Modules

This section includes modules that are used in this project.

DataMaster Module

This module handles the masterfile and collections metadata.

class spacebench.datamaster.DataMaster[source]

Class for managing the masterfile and collections metadata

Parameters:

masterfile (pd.DataFrame) – A dataframe with metadata about available datasets.
collections (pd.DataFrame) – A dataframe with information about the collections where the datasets are generated from.

Examples

>>> from spacebench.datamaster import DataMaster
>>> dm = DataMaster()
>>> print(dm)
Available datasets (total: 11):

  healthd_dmgrcs_mortality_disc
  cdcsvi_limteng_hburdic_cont
  climate_relhum_wfsmoke_cont
  climate_wfsmoke_minrty_disc
  healthd_hhinco_mortality_cont
  ...
  county_educatn_election_cont
  county_phyactiv_lifexpcy_cont
  county_dmgrcs_election_disc
  cdcsvi_nohsdp_poverty_cont
  cdcsvi_nohsdp_poverty_disc

list_envs(binary: Optional[bool] = None, continuous: Optional[bool] = None) → list[str][source]

Returns a list of names of available datasets.

Arguments: binary : bool, optional. If True, only binary datasets are returned. continuous : bool, optional. If True, only continuous datasets are returned.
Returns: list[str]: Names of all available datasets.

Environment Module

This module handles the environment variables.
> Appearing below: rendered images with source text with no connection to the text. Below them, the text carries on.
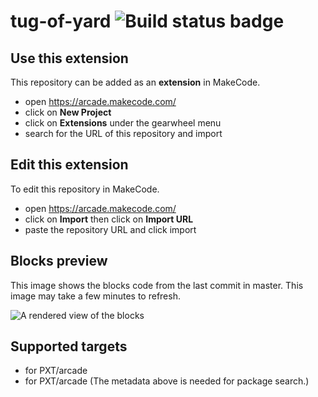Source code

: # tug-of-yard ![Build status badge](https://github.com/randychs/tug-of-yard/workflows/MakeCode/badge.svg)



## Use this extension

This repository can be added as an **extension** in MakeCode.

* open https://arcade.makecode.com/
* click on **New Project**
* click on **Extensions** under the gearwheel menu
* search for the URL of this repository and import

## Edit this extension

To edit this repository in MakeCode.

* open https://arcade.makecode.com/
* click on **Import** then click on **Import URL**
* paste the repository URL and click import

## Blocks preview

This image shows the blocks code from the last commit in master.
This image may take a few minutes to refresh.

![A rendered view of the blocks](https://github.com/randychs/tug-of-yard/raw/master/.makecode/blocks.png)

## Supported targets

* for PXT/arcade
* for PXT/arcade
(The metadata above is needed for package search.)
Module for defining the SpaceEnvironment class

class spacebench.env.SpaceDataset(treatment: ndarray, covariates: ndarray, outcome: ndarray, edges: list[tuple[int, int]], treatment_values: ndarray, smoothness_of_missing: Optional[float] = None, confounding_of_missing: Optional[float] = None, counterfactuals: Optional[ndarray] = None, coordinates: Optional[ndarray] = None)[source]

Class for storing a spatial causal inference benchmark dataset.

adjacency_matrix(sparse: bool = False) → numpy.ndarray | scipy.sparse._csr.csr_matrix[source]

Returns the adjacency matrix of the graph.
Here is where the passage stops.